***

description: >-
Text processing workflows including quality filtering, fuzzy deduplication,
content cleaning, and pipeline design
categories:

* concepts-architecture
  tags:
* data-processing
* quality-filtering
* deduplication
* pipeline
* distributed
  personas:
* data-scientist-focused
* mle-focused
  difficulty: intermediate
  content\_type: concept
  modality: text-only

***

# Text Processing Concepts

This guide covers the most common text processing workflows in NVIDIA NeMo Curator, based on real-world usage patterns from production data curation pipelines.

## Most Common Workflows

The majority of NeMo Curator users follow these core workflows, typically in this order:

### 1. Quality Filtering

Most users start with basic quality filtering using heuristic filters to remove low-quality content:

**Essential Quality Filters:**

* `WordCountFilter` - Remove too short/long documents
* `NonAlphaNumericFilter` - Remove symbol-heavy content
* `RepeatedLinesFilter` - Remove if content is too repetitive
* `PunctuationFilter` - Ensure proper sentence structure
* `BoilerPlateStringFilter` - Remove if content contains too much template/boilerplate text

### 2. Content Cleaning and Modification

Basic text normalization and cleaning operations:

**Common Cleaning Steps:**

* `UnicodeReformatter` - Normalize Unicode characters
* `NewlineNormalizer` - Standardize line breaks
* Basic HTML/markup removal

### 3. Deduplication

Remove duplicate and near-duplicate content.
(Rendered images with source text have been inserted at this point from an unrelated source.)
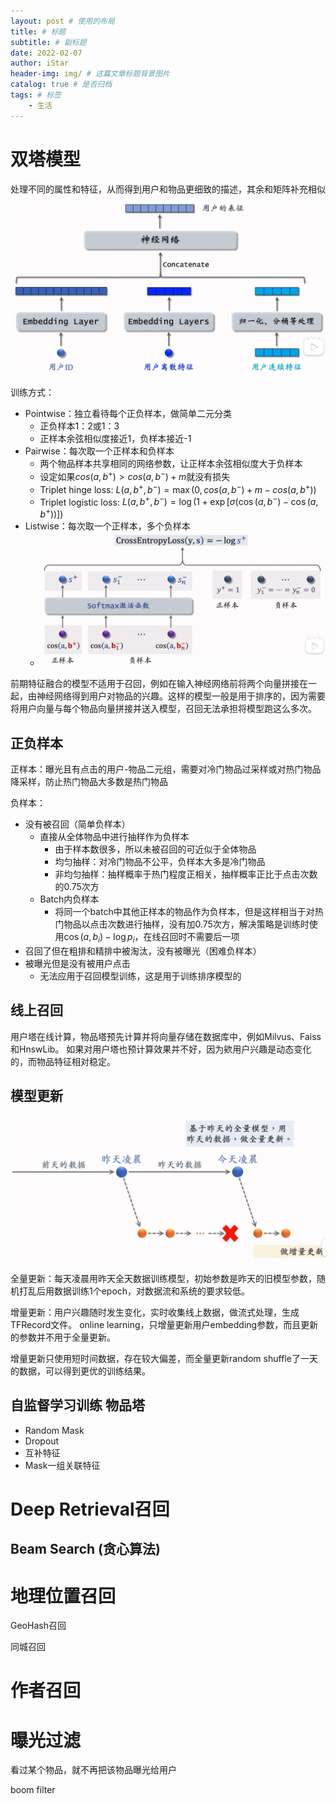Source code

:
 ```yaml
---
layout: post # 使用的布局
title: # 标题
subtitle: # 副标题
date: 2022-02-07
author: iStar
header-img: img/ # 这篇文章标题背景图片
catalog: true # 是否归档
tags: # 标签
    - 生活
---
```


# 双塔模型
处理不同的属性和特征，从而得到用户和物品更细致的描述，其余和矩阵补充相似
![属性处理方法](assets/2025-03-26-推荐算法双塔模型/image.png)

训练方式：
- Pointwise：独立看待每个正负样本，做简单二元分类
  - 正负样本1：2或1：3
  - 正样本余弦相似度接近1，负样本接近-1
- Pairwise：每次取一个正样本和负样本
  - 两个物品样本共享相同的网络参数，让正样本余弦相似度大于负样本
  - 设定如果$cos(a,b^+) > cos(a,b^-)+m$就没有损失
  - Triplet hinge loss: $L(a,b^+,b^-)=\max(0,cos(a,b^-)+m-cos(a,b^+))$
  - Triplet logistic loss: $L(a, b^+, b^-)=\log(1+\exp[\sigma(\cos(a,b^-)-\cos(a,b^+))])$
- Listwise：每次取一个正样本，多个负样本
  - ![alt text](assets/2025-03-26-推荐算法双塔模型/image-1.png)

前期特征融合的模型不适用于召回，例如在输入神经网络前将两个向量拼接在一起，由神经网络得到用户对物品的兴趣。这样的模型一般是用于排序的，因为需要将用户向量与每个物品向量拼接并送入模型，召回无法承担将模型跑这么多次。

## 正负样本
正样本：曝光且有点击的用户-物品二元组，需要对冷门物品过采样或对热门物品降采样，防止热门物品大多数是热门物品

负样本：
- 没有被召回（简单负样本）
  - 直接从全体物品中进行抽样作为负样本
    - 由于样本数很多，所以未被召回的可近似于全体物品
    - 均匀抽样：对冷门物品不公平，负样本大多是冷门物品
    - 非均匀抽样：抽样概率于热门程度正相关，抽样概率正比于点击次数的0.75次方
  - Batch内负样本
    - 将同一个batch中其他正样本的物品作为负样本，但是这样相当于对热门物品以点击次数进行抽样，没有加0.75次方，解决策略是训练时使用$\cos(a,b_i)-\log p_i$，在线召回时不需要后一项
- 召回了但在粗排和精排中被淘汰，没有被曝光（困难负样本）
- 被曝光但是没有被用户点击
  - 无法应用于召回模型训练，这是用于训练排序模型的

## 线上召回

用户塔在线计算，物品塔预先计算并将向量存储在数据库中，例如Milvus、Faiss和HnswLib。
如果对用户塔也预计算效果并不好，因为欸用户兴趣是动态变化的，而物品特征相对稳定。

## 模型更新
![alt text](assets/2025-03-26-推荐算法双塔模型/image-2.png)

全量更新：每天凌晨用昨天全天数据训练模型，初始参数是昨天的旧模型参数，随机打乱后用数据训练1个epoch，对数据流和系统的要求较低。

增量更新：用户兴趣随时发生变化，实时收集线上数据，做流式处理，生成TFRecord文件。
online learning，只增量更新用户embedding参数，而且更新的参数并不用于全量更新。

增量更新只使用短时间数据，存在较大偏差，而全量更新random shuffle了一天的数据，可以得到更优的训练结果。

## 自监督学习训练 物品塔

- Random Mask
- Dropout
- 互补特征
- Mask一组关联特征

# Deep Retrieval召回

## Beam Search (贪心算法)

# 地理位置召回

GeoHash召回

同城召回

# 作者召回


# 曝光过滤

看过某个物品，就不再把该物品曝光给用户

boom filter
For comprehensive coverage of all deduplication approaches, refer to Curator's [Deduplication Concepts](/about/concepts/deduplication).

#### Exact Deduplication

Remove identical documents, especially useful for smaller datasets:

**Implementation:** MD5 or SHA-256 hashing for document identification

#### Fuzzy Deduplication

For production datasets, fuzzy deduplication is essential to remove near-duplicate content across sources:

**Key Components:**

* Ray distributed computing framework for scalability
* Connected components clustering for duplicate identification

#### Semantic Deduplication

Remove semantically similar content using embeddings for more sophisticated duplicate detection.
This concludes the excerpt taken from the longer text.